Required action:
List all lines of the data containing the word "background".

★ ★ ★

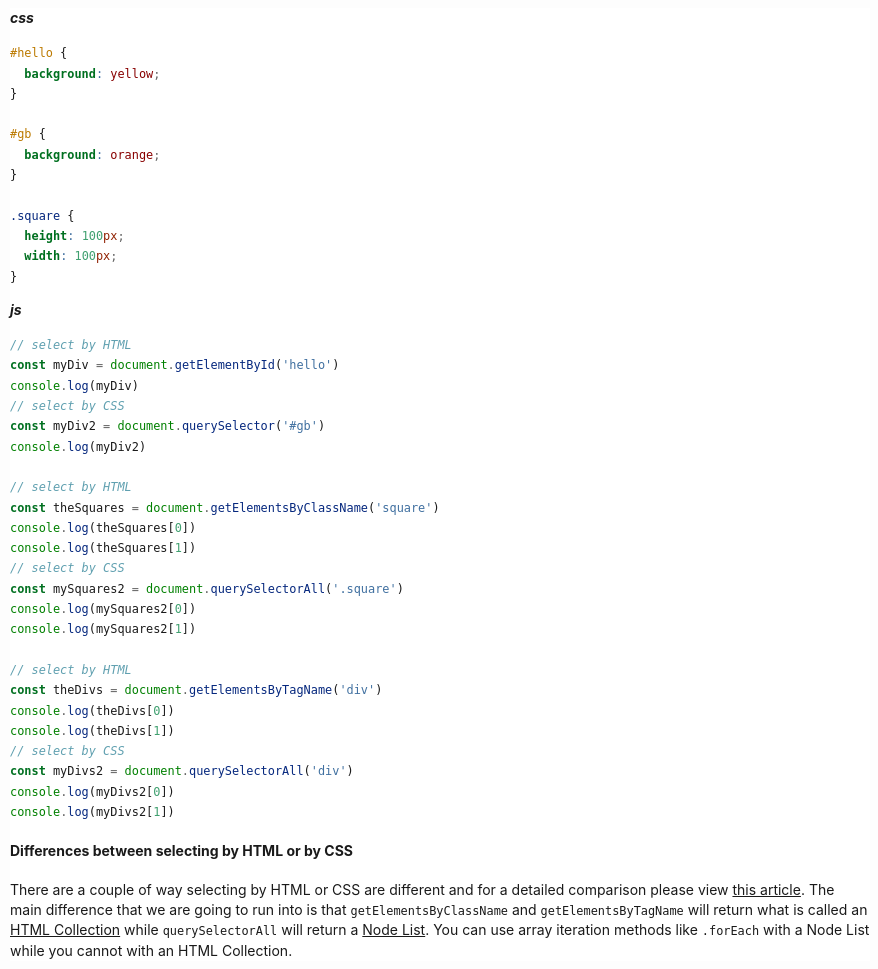 _**css**_

```css
#hello {
  background: yellow;
}

#gb {
  background: orange;
}

.square {
  height: 100px;
  width: 100px;
}
```

_**js**_

```js
// select by HTML
const myDiv = document.getElementById('hello')
console.log(myDiv)
// select by CSS
const myDiv2 = document.querySelector('#gb')
console.log(myDiv2)

// select by HTML
const theSquares = document.getElementsByClassName('square')
console.log(theSquares[0])
console.log(theSquares[1])
// select by CSS
const mySquares2 = document.querySelectorAll('.square')
console.log(mySquares2[0])
console.log(mySquares2[1])

// select by HTML
const theDivs = document.getElementsByTagName('div')
console.log(theDivs[0])
console.log(theDivs[1])
// select by CSS
const myDivs2 = document.querySelectorAll('div')
console.log(myDivs2[0])
console.log(myDivs2[1])
```

#### Differences between selecting by HTML or by CSS

There are a couple of way selecting by HTML or CSS are different and for a detailed comparison please view [this article](https://stackoverflow.com/questions/14377590/queryselector-and-queryselectorall-vs-getelementsbyclassname-and-getelementbyid). The main difference that we are going to run into is that `getElementsByClassName` and `getElementsByTagName` will return what is called an [HTML Collection](https://developer.mozilla.org/en-US/docs/Web/API/HTMLCollection) while `querySelectorAll` will return a [Node List](https://developer.mozilla.org/en-US/docs/Web/API/NodeList). You can use array iteration methods like `.forEach` with a Node List while you cannot with an HTML Collection.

★ ★ ★

Your solution:
  background: yellow;
  background: orange;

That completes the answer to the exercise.